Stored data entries
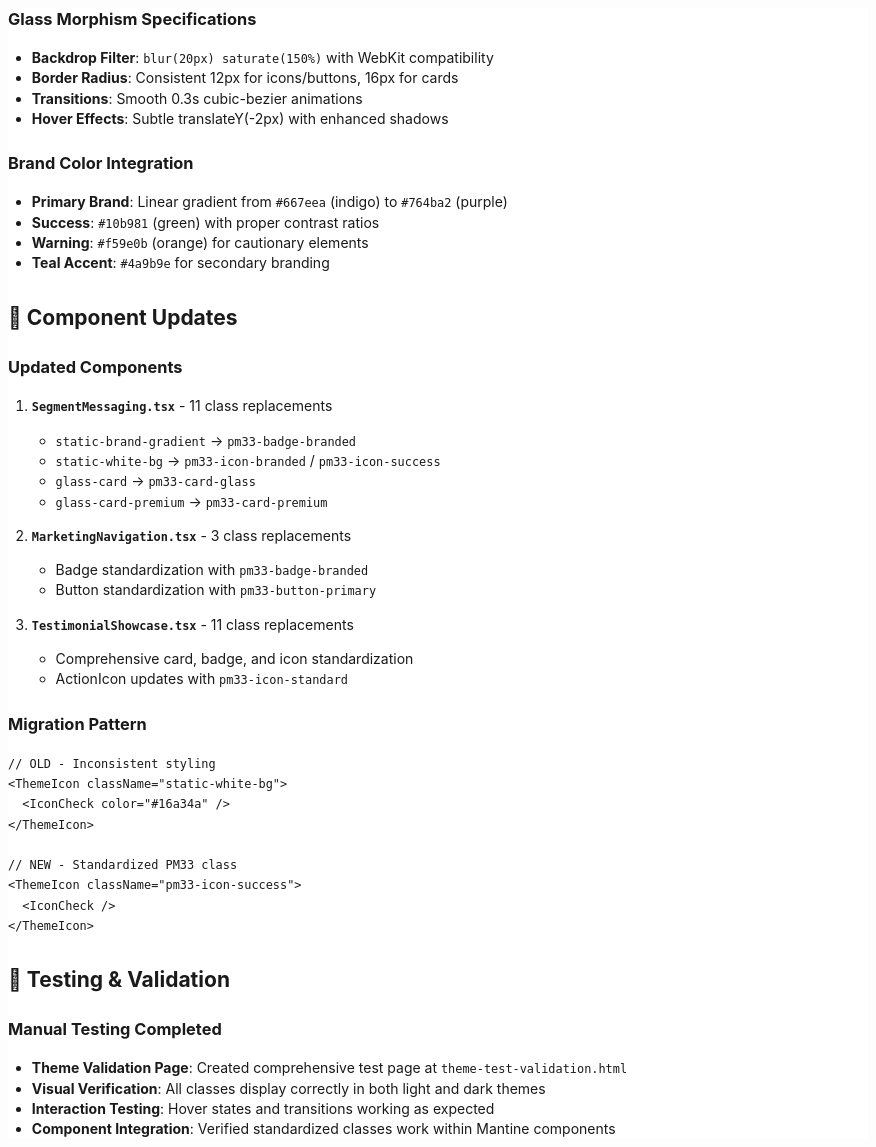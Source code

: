 ### Glass Morphism Specifications
- **Backdrop Filter**: `blur(20px) saturate(150%)` with WebKit compatibility
- **Border Radius**: Consistent 12px for icons/buttons, 16px for cards
- **Transitions**: Smooth 0.3s cubic-bezier animations
- **Hover Effects**: Subtle translateY(-2px) with enhanced shadows

### Brand Color Integration
- **Primary Brand**: Linear gradient from `#667eea` (indigo) to `#764ba2` (purple)
- **Success**: `#10b981` (green) with proper contrast ratios
- **Warning**: `#f59e0b` (orange) for cautionary elements
- **Teal Accent**: `#4a9b9e` for secondary branding

## 📱 Component Updates

### Updated Components
1. **`SegmentMessaging.tsx`** - 11 class replacements
   - `static-brand-gradient` → `pm33-badge-branded`
   - `static-white-bg` → `pm33-icon-branded` / `pm33-icon-success`
   - `glass-card` → `pm33-card-glass`
   - `glass-card-premium` → `pm33-card-premium`

2. **`MarketingNavigation.tsx`** - 3 class replacements
   - Badge standardization with `pm33-badge-branded`
   - Button standardization with `pm33-button-primary`

3. **`TestimonialShowcase.tsx`** - 11 class replacements
   - Comprehensive card, badge, and icon standardization
   - ActionIcon updates with `pm33-icon-standard`

### Migration Pattern
```tsx
// OLD - Inconsistent styling
<ThemeIcon className="static-white-bg">
  <IconCheck color="#16a34a" />
</ThemeIcon>

// NEW - Standardized PM33 class
<ThemeIcon className="pm33-icon-success">
  <IconCheck />
</ThemeIcon>
```

## 🧪 Testing & Validation

### Manual Testing Completed
- **Theme Validation Page**: Created comprehensive test page at `theme-test-validation.html`
- **Visual Verification**: All classes display correctly in both light and dark themes
- **Interaction Testing**: Hover states and transitions working as expected
- **Component Integration**: Verified standardized classes work within Mantine components
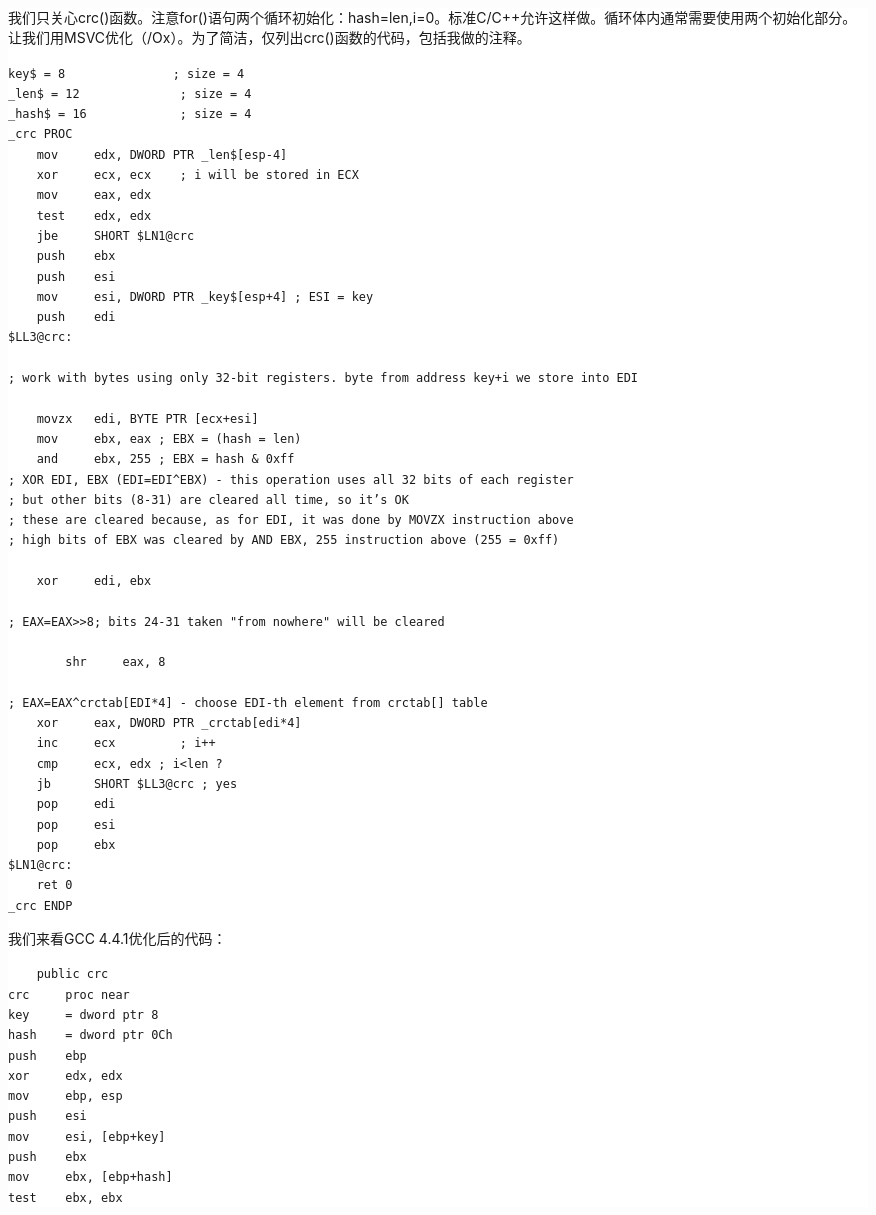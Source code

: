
 ```
```

我们只关心crc()函数。注意for()语句两个循环初始化：hash=len,i=0。标准C/C++允许这样做。循环体内通常需要使用两个初始化部分。 让我们用MSVC优化（/Ox）。为了简洁，仅列出crc()函数的代码，包括我做的注释。

```
key$ = 8               ; size = 4
_len$ = 12              ; size = 4
_hash$ = 16             ; size = 4
_crc PROC
    mov     edx, DWORD PTR _len$[esp-4]
    xor     ecx, ecx    ; i will be stored in ECX
    mov     eax, edx
    test    edx, edx
    jbe     SHORT $LN1@crc
    push    ebx
    push    esi
    mov     esi, DWORD PTR _key$[esp+4] ; ESI = key
    push    edi
$LL3@crc:
 
; work with bytes using only 32-bit registers. byte from address key+i we store into EDI
 
    movzx   edi, BYTE PTR [ecx+esi]
    mov     ebx, eax ; EBX = (hash = len)
    and     ebx, 255 ; EBX = hash & 0xff
; XOR EDI, EBX (EDI=EDI^EBX) - this operation uses all 32 bits of each register
; but other bits (8-31) are cleared all time, so it’s OK
; these are cleared because, as for EDI, it was done by MOVZX instruction above
; high bits of EBX was cleared by AND EBX, 255 instruction above (255 = 0xff)
 
    xor     edi, ebx
 
; EAX=EAX>>8; bits 24-31 taken "from nowhere" will be cleared
 
        shr     eax, 8
 
; EAX=EAX^crctab[EDI*4] - choose EDI-th element from crctab[] table
    xor     eax, DWORD PTR _crctab[edi*4]
    inc     ecx         ; i++
    cmp     ecx, edx ; i<len ?
    jb      SHORT $LL3@crc ; yes
    pop     edi
    pop     esi
    pop     ebx
$LN1@crc:
    ret 0
_crc ENDP
```

我们来看GCC 4.4.1优化后的代码：

```
    public crc
crc     proc near
key     = dword ptr 8
hash    = dword ptr 0Ch
push    ebp
xor     edx, edx
mov     ebp, esp
push    esi
mov     esi, [ebp+key]
push    ebx
mov     ebx, [ebp+hash]
test    ebx, ebx
```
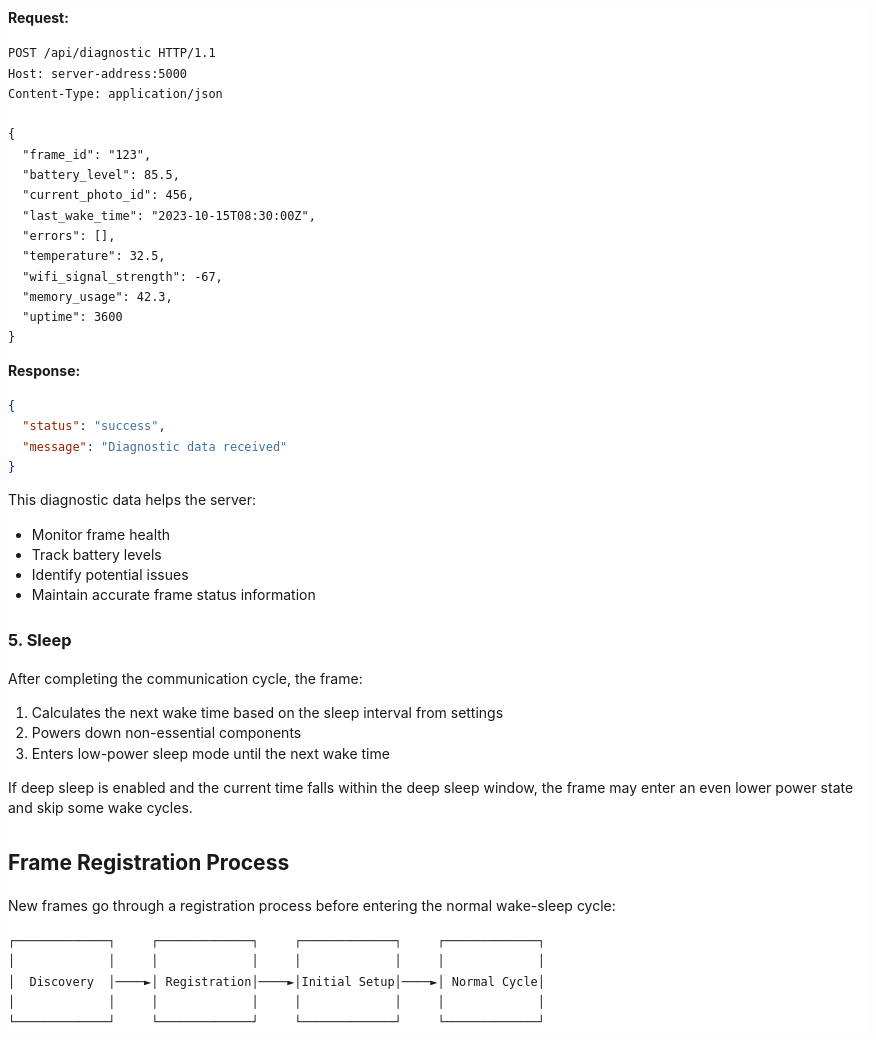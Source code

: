 **Request:**
```
POST /api/diagnostic HTTP/1.1
Host: server-address:5000
Content-Type: application/json

{
  "frame_id": "123",
  "battery_level": 85.5,
  "current_photo_id": 456,
  "last_wake_time": "2023-10-15T08:30:00Z",
  "errors": [],
  "temperature": 32.5,
  "wifi_signal_strength": -67,
  "memory_usage": 42.3,
  "uptime": 3600
}
```

**Response:**
```json
{
  "status": "success",
  "message": "Diagnostic data received"
}
```

This diagnostic data helps the server:
- Monitor frame health
- Track battery levels
- Identify potential issues
- Maintain accurate frame status information

### 5. Sleep

After completing the communication cycle, the frame:

1. Calculates the next wake time based on the sleep interval from settings
2. Powers down non-essential components
3. Enters low-power sleep mode until the next wake time

If deep sleep is enabled and the current time falls within the deep sleep window, the frame may enter an even lower power state and skip some wake cycles.

## Frame Registration Process

New frames go through a registration process before entering the normal wake-sleep cycle:

```
┌─────────────┐     ┌─────────────┐     ┌─────────────┐     ┌─────────────┐
│             │     │             │     │             │     │             │
│  Discovery  │────►│ Registration│────►│Initial Setup│────►│ Normal Cycle│
│             │     │             │     │             │     │             │
└─────────────┘     └─────────────┘     └─────────────┘     └─────────────┘
```
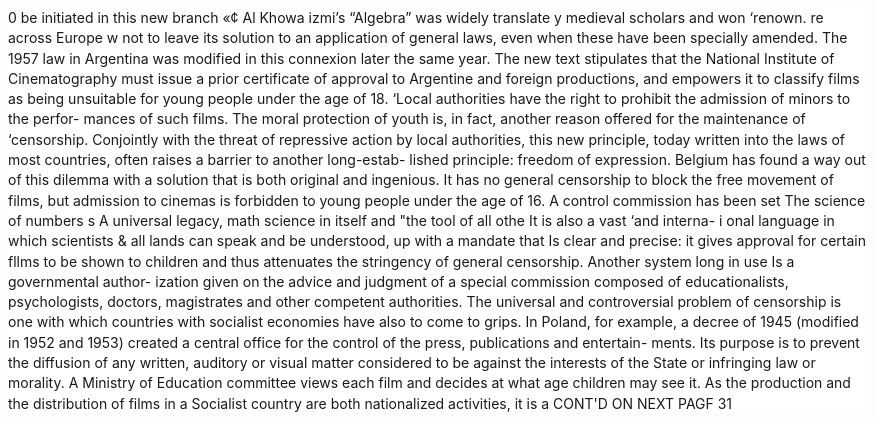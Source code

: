   
  
0 be initiated in this new branch «¢ 
Al Khowa 
izmi’s “Algebra” was widely translate 
y medieval scholars and won ‘renown. 
re across Europe w 
not to leave its solution to an application of general laws, 
even when these have been specially amended. The 1957 
law in Argentina was modified in this connexion later the 
same year. The new text stipulates that the National 
Institute of Cinematography must issue a prior certificate 
of approval to Argentine and foreign productions, and 
empowers it to classify films as being unsuitable for young 
people under the age of 18. ‘Local authorities have the 
right to prohibit the admission of minors to the perfor- 
mances of such films. 
The moral protection of youth is, in fact, another reason 
offered for the maintenance of ‘censorship. Conjointly 
with the threat of repressive action by local authorities, 
this new principle, today written into the laws of most 
countries, often raises a barrier to another long-estab- 
lished principle: freedom of expression. 
Belgium has found a way out of this dilemma with a 
solution that is both original and ingenious. It has no 
general censorship to block the free movement of films, 
but admission to cinemas is forbidden to young people 
under the age of 16. A control commission has been set 
The science of numbers s A universal legacy, math 
science in itself and "the tool of all othe 
It is also a vast ‘and interna- i 
onal language in which scientists & 
all lands can speak and be understood, 
up with a mandate that Is clear and precise: it gives 
approval for certain fllms to be shown to children and 
thus attenuates the stringency of general censorship. 
Another system long in use Is a governmental author- 
ization given on the advice and judgment of a special 
commission composed of educationalists, psychologists, 
doctors, magistrates and other competent authorities. 
The universal and controversial problem of censorship 
is one with which countries with socialist economies have 
also to come to grips. In Poland, for example, a decree 
of 1945 (modified in 1952 and 1953) created a central office 
for the control of the press, publications and entertain- 
ments. Its purpose is to prevent the diffusion of any 
written, auditory or visual matter considered to be 
against the interests of the State or infringing law or 
morality. A Ministry of Education committee views each 
film and decides at what age children may see it. 
As the production and the distribution of films in a 
Socialist country are both nationalized activities, it is a 
CONT'D ON NEXT PAGF 
31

§ **ACTIVITY**: Nothing but the exact lines of the data above, from the line containing "against the interests" through the last, should appear in the answer.

§ **RESPONSE TO THIS TASK**:
against the interests of the State or infringing law or 
morality. A Ministry of Education committee views each 
film and decides at what age children may see it. 
As the production and the distribution of films in a 
Socialist country are both nationalized activities, it is a 
CONT'D ON NEXT PAGF 
31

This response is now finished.